One thing that was kind of cool was when we went over landing gear, and the instructor called me out because he knew I’d been flying the Citabria. I was the only one in the class who’d ever flown a tail-dragger, so I got to be special. I was a little surprised – I figured there would be at least someone who’d flown one – there was one girl in my private ground school class who’s father had a tail-dragger that she’d learned on.
And last class we went over diesel engines, and I think the guys may have been impressed by how much I knew about them. I explained I had to know this for learning to drive a car. According to my Dad, this was crucial information before he would let me start the car. And yes, I will be teaching my kids this too.

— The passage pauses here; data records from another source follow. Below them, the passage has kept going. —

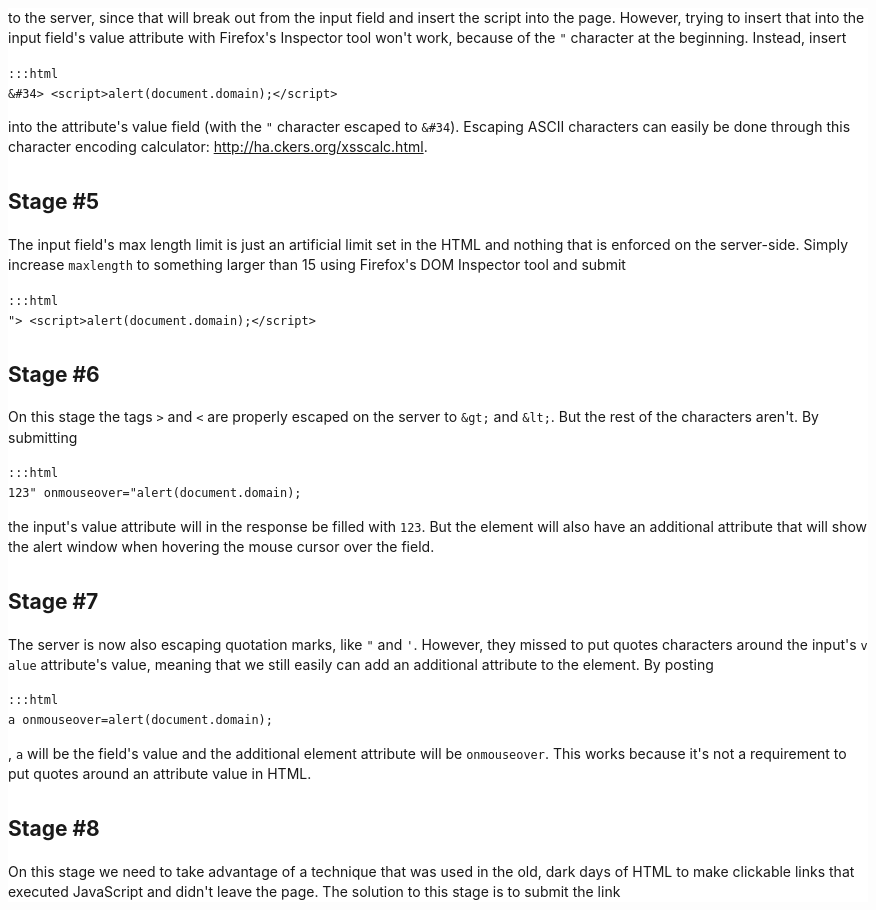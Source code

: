to the server, since that will break out from the input field and insert the
script into the page.  However, trying to insert that into the input field's
value attribute with Firefox's Inspector tool won't work, because of the `"`
character at the beginning. Instead, insert

    :::html
    &#34> <script>alert(document.domain);</script>

into the attribute's value field (with the `"` character escaped to `&#34`).
Escaping ASCII characters can easily be done through this character encoding
calculator: <http://ha.ckers.org/xsscalc.html>.

Stage #5
--------

The input field's max length limit is just an artificial limit set in the HTML
and nothing that is enforced on the server-side. Simply increase `maxlength` to
something larger than 15 using Firefox's DOM Inspector tool and submit

    :::html
    "> <script>alert(document.domain);</script>

Stage #6
--------

On this stage the tags `>` and `<` are properly escaped on the server to `&gt;`
and `&lt;`. But the rest of the characters aren't. By submitting

    :::html
    123" onmouseover="alert(document.domain);

the input's value attribute will in the response be filled with `123`. But the
element will also have an additional attribute that will show the alert window
when hovering the mouse cursor over the field.

Stage #7
--------

The server is now also escaping quotation marks, like `"` and `'`. However,
they missed to put quotes characters around the input's `value` attribute's
value, meaning that we still easily can add an additional attribute to the
element. By posting

    :::html
    a onmouseover=alert(document.domain);

, `a` will be the field's value and the additional element attribute will be
`onmouseover`. This works because it's not a requirement to put quotes around
an attribute value in HTML.

Stage #8
--------

On this stage we need to take advantage of a technique that was used in the
old, dark days of HTML to make clickable links that executed JavaScript and
didn't leave the page. The solution to this stage is to submit the link
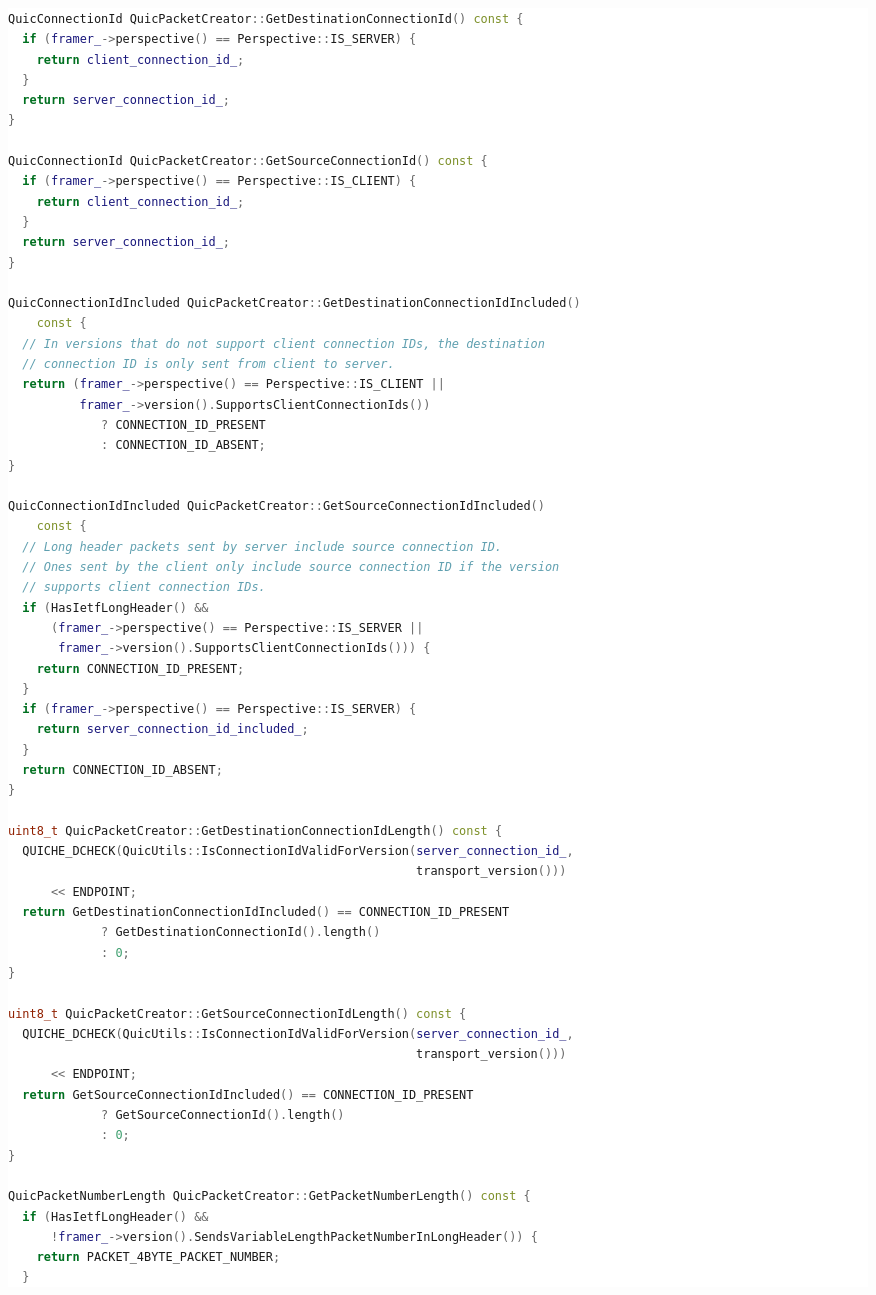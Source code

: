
 ```cpp
QuicConnectionId QuicPacketCreator::GetDestinationConnectionId() const {
  if (framer_->perspective() == Perspective::IS_SERVER) {
    return client_connection_id_;
  }
  return server_connection_id_;
}

QuicConnectionId QuicPacketCreator::GetSourceConnectionId() const {
  if (framer_->perspective() == Perspective::IS_CLIENT) {
    return client_connection_id_;
  }
  return server_connection_id_;
}

QuicConnectionIdIncluded QuicPacketCreator::GetDestinationConnectionIdIncluded()
    const {
  // In versions that do not support client connection IDs, the destination
  // connection ID is only sent from client to server.
  return (framer_->perspective() == Perspective::IS_CLIENT ||
          framer_->version().SupportsClientConnectionIds())
             ? CONNECTION_ID_PRESENT
             : CONNECTION_ID_ABSENT;
}

QuicConnectionIdIncluded QuicPacketCreator::GetSourceConnectionIdIncluded()
    const {
  // Long header packets sent by server include source connection ID.
  // Ones sent by the client only include source connection ID if the version
  // supports client connection IDs.
  if (HasIetfLongHeader() &&
      (framer_->perspective() == Perspective::IS_SERVER ||
       framer_->version().SupportsClientConnectionIds())) {
    return CONNECTION_ID_PRESENT;
  }
  if (framer_->perspective() == Perspective::IS_SERVER) {
    return server_connection_id_included_;
  }
  return CONNECTION_ID_ABSENT;
}

uint8_t QuicPacketCreator::GetDestinationConnectionIdLength() const {
  QUICHE_DCHECK(QuicUtils::IsConnectionIdValidForVersion(server_connection_id_,
                                                         transport_version()))
      << ENDPOINT;
  return GetDestinationConnectionIdIncluded() == CONNECTION_ID_PRESENT
             ? GetDestinationConnectionId().length()
             : 0;
}

uint8_t QuicPacketCreator::GetSourceConnectionIdLength() const {
  QUICHE_DCHECK(QuicUtils::IsConnectionIdValidForVersion(server_connection_id_,
                                                         transport_version()))
      << ENDPOINT;
  return GetSourceConnectionIdIncluded() == CONNECTION_ID_PRESENT
             ? GetSourceConnectionId().length()
             : 0;
}

QuicPacketNumberLength QuicPacketCreator::GetPacketNumberLength() const {
  if (HasIetfLongHeader() &&
      !framer_->version().SendsVariableLengthPacketNumberInLongHeader()) {
    return PACKET_4BYTE_PACKET_NUMBER;
  }
```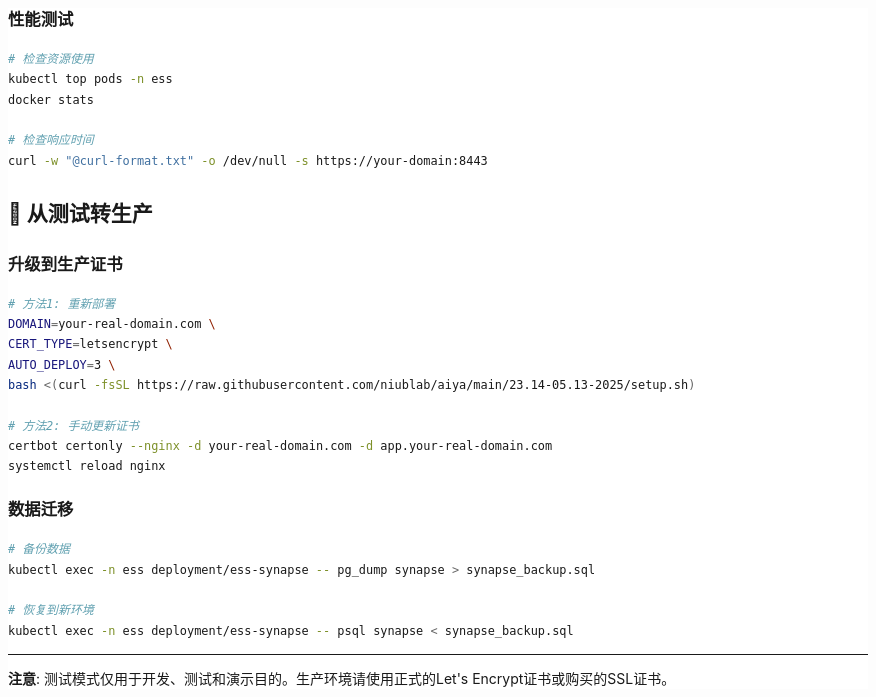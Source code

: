 ### **性能测试**
```bash
# 检查资源使用
kubectl top pods -n ess
docker stats

# 检查响应时间
curl -w "@curl-format.txt" -o /dev/null -s https://your-domain:8443
```

## 🔄 从测试转生产

### **升级到生产证书**
```bash
# 方法1: 重新部署
DOMAIN=your-real-domain.com \
CERT_TYPE=letsencrypt \
AUTO_DEPLOY=3 \
bash <(curl -fsSL https://raw.githubusercontent.com/niublab/aiya/main/23.14-05.13-2025/setup.sh)

# 方法2: 手动更新证书
certbot certonly --nginx -d your-real-domain.com -d app.your-real-domain.com
systemctl reload nginx
```

### **数据迁移**
```bash
# 备份数据
kubectl exec -n ess deployment/ess-synapse -- pg_dump synapse > synapse_backup.sql

# 恢复到新环境
kubectl exec -n ess deployment/ess-synapse -- psql synapse < synapse_backup.sql
```

---

**注意**: 测试模式仅用于开发、测试和演示目的。生产环境请使用正式的Let's Encrypt证书或购买的SSL证书。
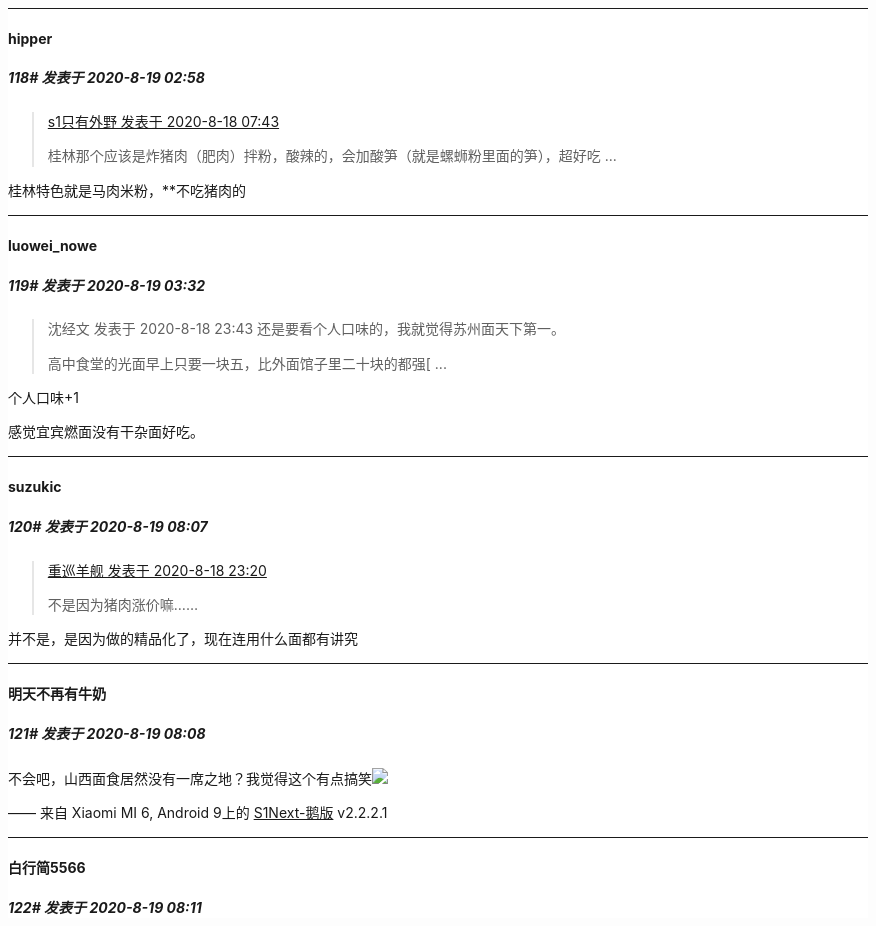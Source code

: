 
-----

####  hipper  
##### 118#       发表于 2020-8-19 02:58


<blockquote><a href="httphttps://bbs.saraba1st.com/2b/forum.php?mod=redirect&amp;goto=findpost&amp;pid=48468567&amp;ptid=1955262" target="_blank">s1只有外野 发表于 2020-8-18 07:43</a>

桂林那个应该是炸猪肉（肥肉）拌粉，酸辣的，会加酸笋（就是螺蛳粉里面的笋），超好吃 ...</blockquote>
桂林特色就是马肉米粉，**不吃猪肉的


-----

####  luowei_nowe  
##### 119#       发表于 2020-8-19 03:32


<blockquote>沈经文 发表于 2020-8-18 23:43
还是要看个人口味的，我就觉得苏州面天下第一。

高中食堂的光面早上只要一块五，比外面馆子里二十块的都强[ ...</blockquote>
个人口味+1

感觉宜宾燃面没有干杂面好吃。


-----

####  suzukic  
##### 120#       发表于 2020-8-19 08:07


<blockquote><a href="httphttps://bbs.saraba1st.com/2b/forum.php?mod=redirect&amp;goto=findpost&amp;pid=48479003&amp;ptid=1955262" target="_blank">重巡羊舰 发表于 2020-8-18 23:20</a>

不是因为猪肉涨价嘛……</blockquote>
并不是，是因为做的精品化了，现在连用什么面都有讲究


-----

####  明天不再有牛奶  
##### 121#       发表于 2020-8-19 08:08


不会吧，山西面食居然没有一席之地？我觉得这个有点搞笑<img src="https://static.saraba1st.com/image/smiley/face2017/002.png" referrerpolicy="no-referrer">

—— 来自 Xiaomi MI 6, Android 9上的 [S1Next-鹅版](https://github.com/ykrank/S1-Next/releases) v2.2.2.1


-----

####  白行简5566  
##### 122#       发表于 2020-8-19 08:11

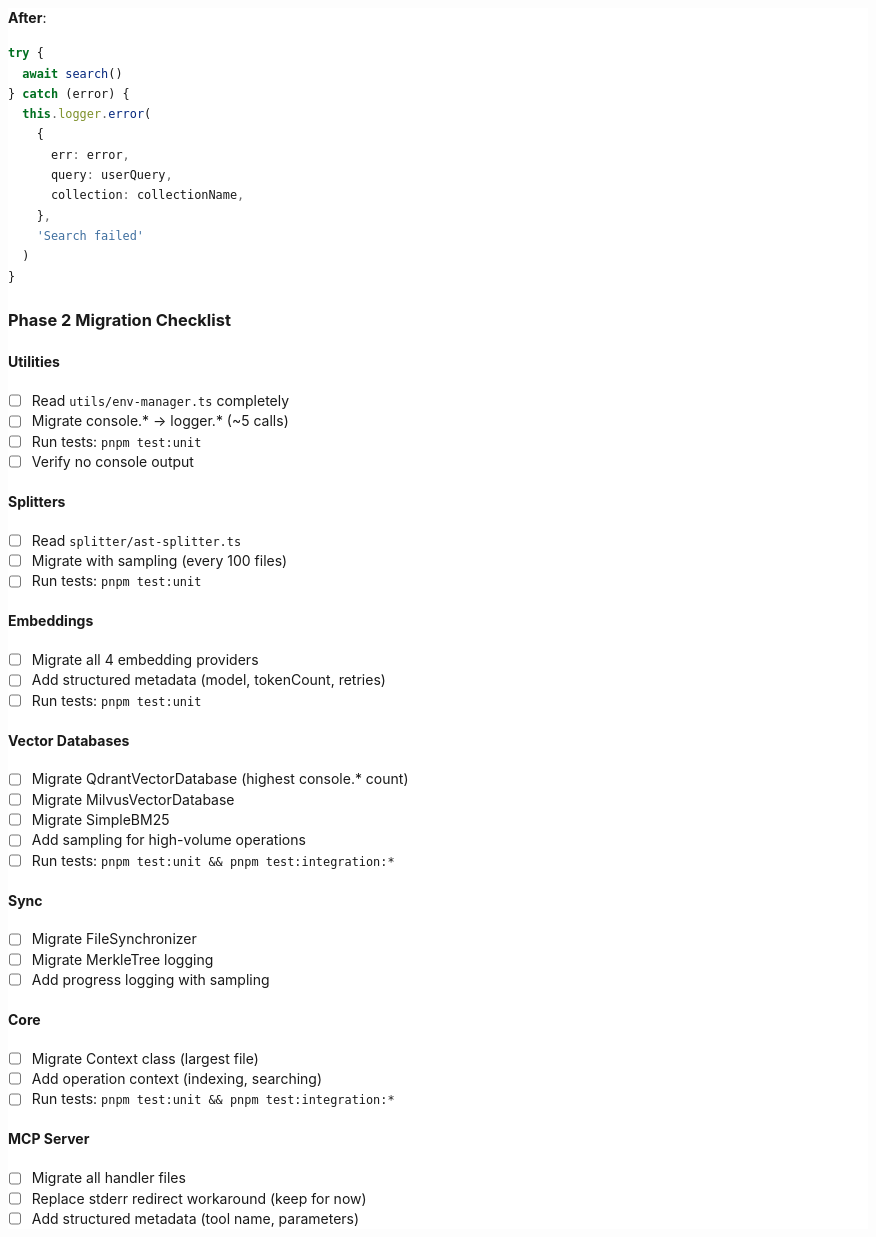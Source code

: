 **After**:
```typescript
try {
  await search()
} catch (error) {
  this.logger.error(
    {
      err: error,
      query: userQuery,
      collection: collectionName,
    },
    'Search failed'
  )
}
```

### Phase 2 Migration Checklist

#### Utilities
- [ ] Read `utils/env-manager.ts` completely
- [ ] Migrate console.* → logger.* (~5 calls)
- [ ] Run tests: `pnpm test:unit`
- [ ] Verify no console output

#### Splitters
- [ ] Read `splitter/ast-splitter.ts`
- [ ] Migrate with sampling (every 100 files)
- [ ] Run tests: `pnpm test:unit`

#### Embeddings
- [ ] Migrate all 4 embedding providers
- [ ] Add structured metadata (model, tokenCount, retries)
- [ ] Run tests: `pnpm test:unit`

#### Vector Databases
- [ ] Migrate QdrantVectorDatabase (highest console.* count)
- [ ] Migrate MilvusVectorDatabase
- [ ] Migrate SimpleBM25
- [ ] Add sampling for high-volume operations
- [ ] Run tests: `pnpm test:unit && pnpm test:integration:*`

#### Sync
- [ ] Migrate FileSynchronizer
- [ ] Migrate MerkleTree logging
- [ ] Add progress logging with sampling

#### Core
- [ ] Migrate Context class (largest file)
- [ ] Add operation context (indexing, searching)
- [ ] Run tests: `pnpm test:unit && pnpm test:integration:*`

#### MCP Server
- [ ] Migrate all handler files
- [ ] Replace stderr redirect workaround (keep for now)
- [ ] Add structured metadata (tool name, parameters)
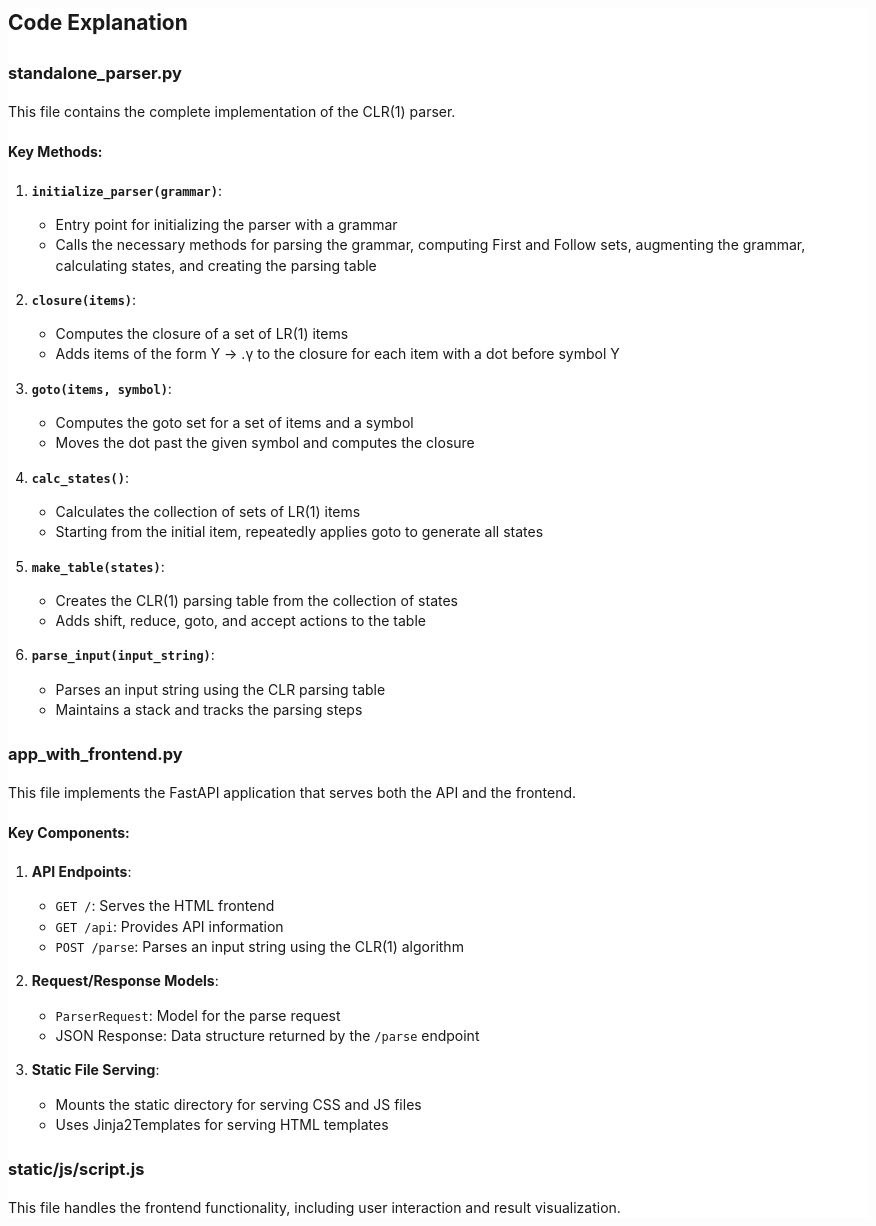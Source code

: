 ## Code Explanation

### standalone_parser.py

This file contains the complete implementation of the CLR(1) parser.

#### Key Methods:

1. **`initialize_parser(grammar)`**:
   - Entry point for initializing the parser with a grammar
   - Calls the necessary methods for parsing the grammar, computing First and Follow sets, augmenting the grammar, calculating states, and creating the parsing table

2. **`closure(items)`**:
   - Computes the closure of a set of LR(1) items
   - Adds items of the form Y → .γ to the closure for each item with a dot before symbol Y

3. **`goto(items, symbol)`**:
   - Computes the goto set for a set of items and a symbol
   - Moves the dot past the given symbol and computes the closure

4. **`calc_states()`**:
   - Calculates the collection of sets of LR(1) items
   - Starting from the initial item, repeatedly applies goto to generate all states

5. **`make_table(states)`**:
   - Creates the CLR(1) parsing table from the collection of states
   - Adds shift, reduce, goto, and accept actions to the table

6. **`parse_input(input_string)`**:
   - Parses an input string using the CLR parsing table
   - Maintains a stack and tracks the parsing steps

### app_with_frontend.py

This file implements the FastAPI application that serves both the API and the frontend.

#### Key Components:

1. **API Endpoints**:
   - `GET /`: Serves the HTML frontend
   - `GET /api`: Provides API information
   - `POST /parse`: Parses an input string using the CLR(1) algorithm

2. **Request/Response Models**:
   - `ParserRequest`: Model for the parse request
   - JSON Response: Data structure returned by the `/parse` endpoint

3. **Static File Serving**:
   - Mounts the static directory for serving CSS and JS files
   - Uses Jinja2Templates for serving HTML templates

### static/js/script.js

This file handles the frontend functionality, including user interaction and result visualization.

Unlike the private written test, the commercial written test has to be done before you can take the practical, so I’m glad I’m getting going on the ground school bit. In the meantime, I’m supposed to be time building. Which isn’t something I’m going to be good at. I’m not a very self motivated person, and when there isn’t a specific reason to do something I have trouble getting myself around to doing it. I’m supposed to do more trips around southern Manitoba, but I can’t help feeling like I’m just kind of running around on a hamster wheel because there’s no actual reason to go to these places. It’s the same reason I can’t bring myself to go to a gym to work out – I don’t feel like it accomplishes anything.
I think I need to work out a more definite schedule of trips I’m going to do and work out how it’s going to fulfill my hours requirements and find a way of organizing it to that I can trigger my goal oriented strengths. And I so need to get my passport stuff together so I can go flying to the US – I want to take my Dad to the Fargo air museum. I’ll probably try and make that my 300 nautical mile trip, and just swing by one more airport past that to make sure it’s 300 nautical miles straight line.
And this is where you were heading all along wasn’t it? Getting a commercial license and having people give you the dollars rather than you hand them over. I think you said this was what you wanted to do in your professional life, this isn’t just a hobby.
As for the composition of the class – male and female, it sounds like you have made your point to the guys already, you are all pilots and you all want to become commercial pilots. That’s the deal here. I know I’ve said this before, but I keep thinking about how far you’ve come – with a 80/20 mix of respect and mild envy 😉
And the point was really brought home to me when I read something you wrote a year ago, 25th Sept 2012:
“I’ve flown before – I love flying. If you read any of my long form writing, you’ll probably notice a theme of flying machines, animal characters that fly, etc. It always frustrates me that I’m not the sort of person who would likely end up in one of my own stories – that I’m not someone who likes to charge into things and has everything together and confident.
You see what I mean? Makes me think about what I really want to do…
A
Ha! That was a year ago yesterday wasn’t it? And then the next paragraph goes:
“On the other hand, maybe I am. Every time I see myself shying away from these things, don’t I slap myself in the face and tell myself to stop being wuss? I am going after all. Don’t they always say the heroes are the ones who are scared, but wade in anyway?”
And wow, it’s weird reading that now – that was before I had even thought learning to fly was a possibility for me. I think maybe it was less of a possibility than an inevitability!
Good to read about the commercial class. That is my goal for 2014, plus IR.
What about going on holidays for some hourbuilding? This summer I flew with my family to Greece, last year to Spain… 20 hours each. So if there’s a place far away you would like to see – why not take that 152 for a few days off? 😉 Ciao
The holiday suggestion is simple for you to say in Europe 😛 In Canada, things are a lot farther apart – even more so than in the US. I can go 100 miles any direction from where I’m standing right now, and not find anything worth holidaying for short of maybe Kenora’s claim to fame chip truck. To get anywhere with a higher population centre than the city I’m in, I’d have to go at least 600 nautical miles, or to the US. And that gets me to Calgary – and god help me I don’t think I can handle that much country music. The other direction would be Toronto, but that’s getting up to 800nm, and I’m supposed to be doing some more short trips around southern Manitoba to work my way up to my 300nm trip. Flying in Manitoba is boring. I guess I’m glad I’m not is Saskatchewan, though.